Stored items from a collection
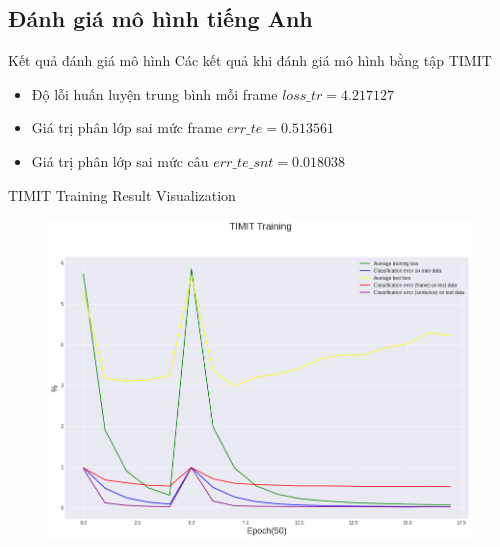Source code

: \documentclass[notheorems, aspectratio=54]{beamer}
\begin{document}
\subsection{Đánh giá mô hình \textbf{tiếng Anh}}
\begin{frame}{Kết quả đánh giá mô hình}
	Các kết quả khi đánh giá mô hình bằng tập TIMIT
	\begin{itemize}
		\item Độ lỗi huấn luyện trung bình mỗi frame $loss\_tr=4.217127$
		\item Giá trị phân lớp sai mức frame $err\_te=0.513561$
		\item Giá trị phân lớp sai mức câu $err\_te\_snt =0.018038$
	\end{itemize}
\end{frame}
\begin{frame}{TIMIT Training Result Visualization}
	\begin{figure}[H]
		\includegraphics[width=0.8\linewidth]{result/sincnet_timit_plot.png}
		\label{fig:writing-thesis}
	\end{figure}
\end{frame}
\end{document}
* * *
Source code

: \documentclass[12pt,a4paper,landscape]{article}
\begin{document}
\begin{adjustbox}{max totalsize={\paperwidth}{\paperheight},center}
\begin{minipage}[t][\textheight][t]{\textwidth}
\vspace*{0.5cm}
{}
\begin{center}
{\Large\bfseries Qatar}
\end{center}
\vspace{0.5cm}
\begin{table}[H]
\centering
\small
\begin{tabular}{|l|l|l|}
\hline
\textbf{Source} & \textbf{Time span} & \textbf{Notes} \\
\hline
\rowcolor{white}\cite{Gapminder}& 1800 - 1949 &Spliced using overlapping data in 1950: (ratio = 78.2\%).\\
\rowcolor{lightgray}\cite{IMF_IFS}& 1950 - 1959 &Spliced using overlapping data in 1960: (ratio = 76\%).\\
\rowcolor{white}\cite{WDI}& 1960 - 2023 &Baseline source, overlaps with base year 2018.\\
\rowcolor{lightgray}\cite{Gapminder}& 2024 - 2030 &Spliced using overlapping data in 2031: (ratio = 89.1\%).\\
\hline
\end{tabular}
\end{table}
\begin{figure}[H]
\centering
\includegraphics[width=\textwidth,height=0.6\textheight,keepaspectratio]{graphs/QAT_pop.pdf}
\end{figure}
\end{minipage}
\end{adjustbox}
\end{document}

What the task requires
Wherever a line above contains "Gapminder", copy that line.

Problem solution
\rowcolor{white}\cite{Gapminder}& 1800 - 1949 &Spliced using overlapping data in 1950: (ratio = 78.2\%).\\
\rowcolor{lightgray}\cite{Gapminder}& 2024 - 2030 &Spliced using overlapping data in 2031: (ratio = 89.1\%).\\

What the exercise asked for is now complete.